**EXERCISE REQUIREMENTS**
Exact reproductions of all the entries, please, and no pictures.

**THE DATA**
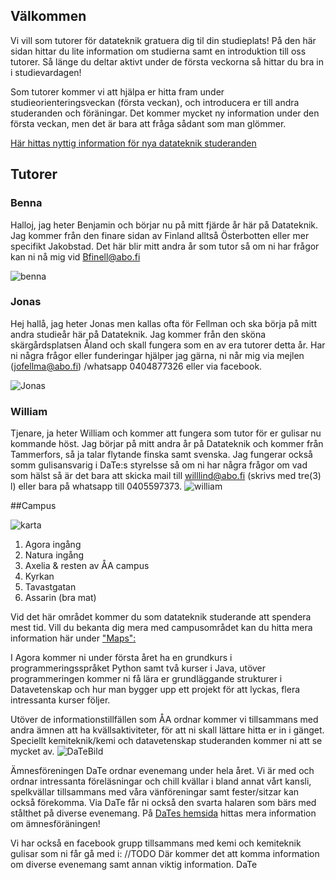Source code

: ## Välkommen
Vi vill som tutorer för datateknik gratuera dig til din studieplats!
På den här sidan hittar du lite information om studierna samt en
 introduktion till oss tutorer. Så länge du deltar aktivt under de 
 första veckorna så hittar du bra in i studievardagen!

Som tutorer kommer vi att hjälpa er hitta fram under studieorienteringsveckan 
(första veckan), och introducera er till andra studeranden och
 föräningar. Det kommer mycket ny information under den första
  veckan, men det är bara att fråga sådant som man glömmer.
  
[Här hittas nyttig information för nya datateknik studeranden](https://Date.abo.fi/gulis)

## Tutorer

### Benna
Halloj, jag heter Benjamin och börjar nu på mitt fjärde 
år här på Datateknik. Jag kommer från den finare sidan av 
Finland alltså Österbotten eller mer specifikt Jakobstad.
Det här blir mitt andra år som tutor
så om ni har frågor kan ni nå mig vid Bfinell@abo.fi 

![benna](images/Benjamin_Finell_Tutor.jpg)

### Jonas
Hej hallå, jag heter Jonas men kallas ofta för Fellman och ska
 börja på mitt andra studieår här på Datateknik. Jag kommer från
  den sköna skärgårdsplatsen Åland och skall fungera som en av 
 era tutorer detta år. 
Har ni några frågor eller funderingar hjälper jag gärna,
 ni når mig via mejlen (jofellma@abo.fi)
 /whatsapp 0404877326 eller via facebook.
 
![Jonas](images/Jonas_Fellman_Tutor.jpg)


### William
Tjenare, ja heter William och kommer att fungera som tutor för er gulisar nu kommande höst. Jag börjar på mitt andra år på Datateknik och kommer från Tammerfors, så ja talar flytande finska samt svenska. Jag fungerar också somm gulisansvarig i DaTe:s styrelsse så om ni har några frågor om vad som hälst så är det bara att skicka mail till willlind@abo.fi (skrivs med tre(3) l) eller bara på whatsapp till 0405597373.
![william](images\William_tutor_bild.jpg)

##Campus

![karta](images/Tutuor_Map.png)
1. Agora ingång 
2. Natura ingång
3. Axelia & resten av ÅA campus
4. Kyrkan
5. Tavastgatan
6. Assarin (bra mat)

Vid det här området kommer du som datateknik studerande
 att spendera mest tid. Vill du bekanta dig mera med 
 campusområdet kan du hitta mera information här under
  ["Maps":](https://Date.abo.fi/gulis)

I Agora kommer ni under första året ha en grundkurs i 
programmeringsspråket Python samt två kurser i Java,
 utöver programmeringen kommer ni få lära er grundläggande
strukturer i Datavetenskap och hur man bygger upp ett
 projekt för att lyckas, flera intressanta kurser följer.

Utöver de informationstillfällen som ÅA ordnar kommer 
vi tillsammans med andra ämnen att ha kvällsaktiviteter,
 för att ni skall lättare hitta er in i gänget. 
 Speciellt kemiteknik/kemi och datavetenskap studeranden kommer ni att se mycket av.
![DaTeBild](images/DaTe_Bild.jpg)

Ämnesföreningen DaTe ordnar evenemang under hela året.
 Vi är med och ordnar intressanta föreläsningar och chill kvällar
  i bland annat vårt kansli, spelkvällar tillsammans med 
  våra vänföreningar samt fester/sitzar kan också förekomma.
   Via DaTe får ni också den svarta halaren som bärs med stålthet på diverse evenemang. 
På [DaTes hemsida](https://DaTe.abo.fi) hittas mera information om ämnesföräningen!

Vi har också en facebook grupp tillsammans med kemi och kemiteknik gulisar 
som ni får gå med i: //TODO
Där kommer det att komma information om diverse evenemang samt annan viktig information.
DaTe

**ANSWER TO THE EXERCISE**
Source code

: ## Välkommen
Vi vill som tutorer för datateknik gratuera dig til din studieplats!
På den här sidan hittar du lite information om studierna samt en
 introduktion till oss tutorer. Så länge du deltar aktivt under de 
 första veckorna så hittar du bra in i studievardagen!

Som tutorer kommer vi att hjälpa er hitta fram under studieorienteringsveckan 
(första veckan), och introducera er till andra studeranden och
 föräningar. Det kommer mycket ny information under den första
  veckan, men det är bara att fråga sådant som man glömmer.
  
[Här hittas nyttig information för nya datateknik studeranden](https://Date.abo.fi/gulis)

## Tutorer

### Benna
Halloj, jag heter Benjamin och börjar nu på mitt fjärde 
år här på Datateknik. Jag kommer från den finare sidan av 
Finland alltså Österbotten eller mer specifikt Jakobstad.
Det här blir mitt andra år som tutor
så om ni har frågor kan ni nå mig vid Bfinell@abo.fi 

![benna](images/Benjamin_Finell_Tutor.jpg)

### Jonas
Hej hallå, jag heter Jonas men kallas ofta för Fellman och ska
 börja på mitt andra studieår här på Datateknik. Jag kommer från
  den sköna skärgårdsplatsen Åland och skall fungera som en av 
 era tutorer detta år. 
Har ni några frågor eller funderingar hjälper jag gärna,
 ni når mig via mejlen (jofellma@abo.fi)
 /whatsapp 0404877326 eller via facebook.
 
![Jonas](images/Jonas_Fellman_Tutor.jpg)


### William
Tjenare, ja heter William och kommer att fungera som tutor för er gulisar nu kommande höst. Jag börjar på mitt andra år på Datateknik och kommer från Tammerfors, så ja talar flytande finska samt svenska. Jag fungerar också somm gulisansvarig i DaTe:s styrelsse så om ni har några frågor om vad som hälst så är det bara att skicka mail till willlind@abo.fi (skrivs med tre(3) l) eller bara på whatsapp till 0405597373.
![william](images\William_tutor_bild.jpg)

##Campus

![karta](images/Tutuor_Map.png)
1. Agora ingång 
2. Natura ingång
3. Axelia & resten av ÅA campus
4. Kyrkan
5. Tavastgatan
6. Assarin (bra mat)

Vid det här området kommer du som datateknik studerande
 att spendera mest tid. Vill du bekanta dig mera med 
 campusområdet kan du hitta mera information här under
  ["Maps":](https://Date.abo.fi/gulis)

I Agora kommer ni under första året ha en grundkurs i 
programmeringsspråket Python samt två kurser i Java,
 utöver programmeringen kommer ni få lära er grundläggande
strukturer i Datavetenskap och hur man bygger upp ett
 projekt för att lyckas, flera intressanta kurser följer.

Utöver de informationstillfällen som ÅA ordnar kommer 
vi tillsammans med andra ämnen att ha kvällsaktiviteter,
 för att ni skall lättare hitta er in i gänget. 
 Speciellt kemiteknik/kemi och datavetenskap studeranden kommer ni att se mycket av.
![DaTeBild](images/DaTe_Bild.jpg)

Ämnesföreningen DaTe ordnar evenemang under hela året.
 Vi är med och ordnar intressanta föreläsningar och chill kvällar
  i bland annat vårt kansli, spelkvällar tillsammans med 
  våra vänföreningar samt fester/sitzar kan också förekomma.
   Via DaTe får ni också den svarta halaren som bärs med stålthet på diverse evenemang. 
På [DaTes hemsida](https://DaTe.abo.fi) hittas mera information om ämnesföräningen!

Vi har också en facebook grupp tillsammans med kemi och kemiteknik gulisar 
som ni får gå med i: //TODO
Där kommer det att komma information om diverse evenemang samt annan viktig information.
DaTe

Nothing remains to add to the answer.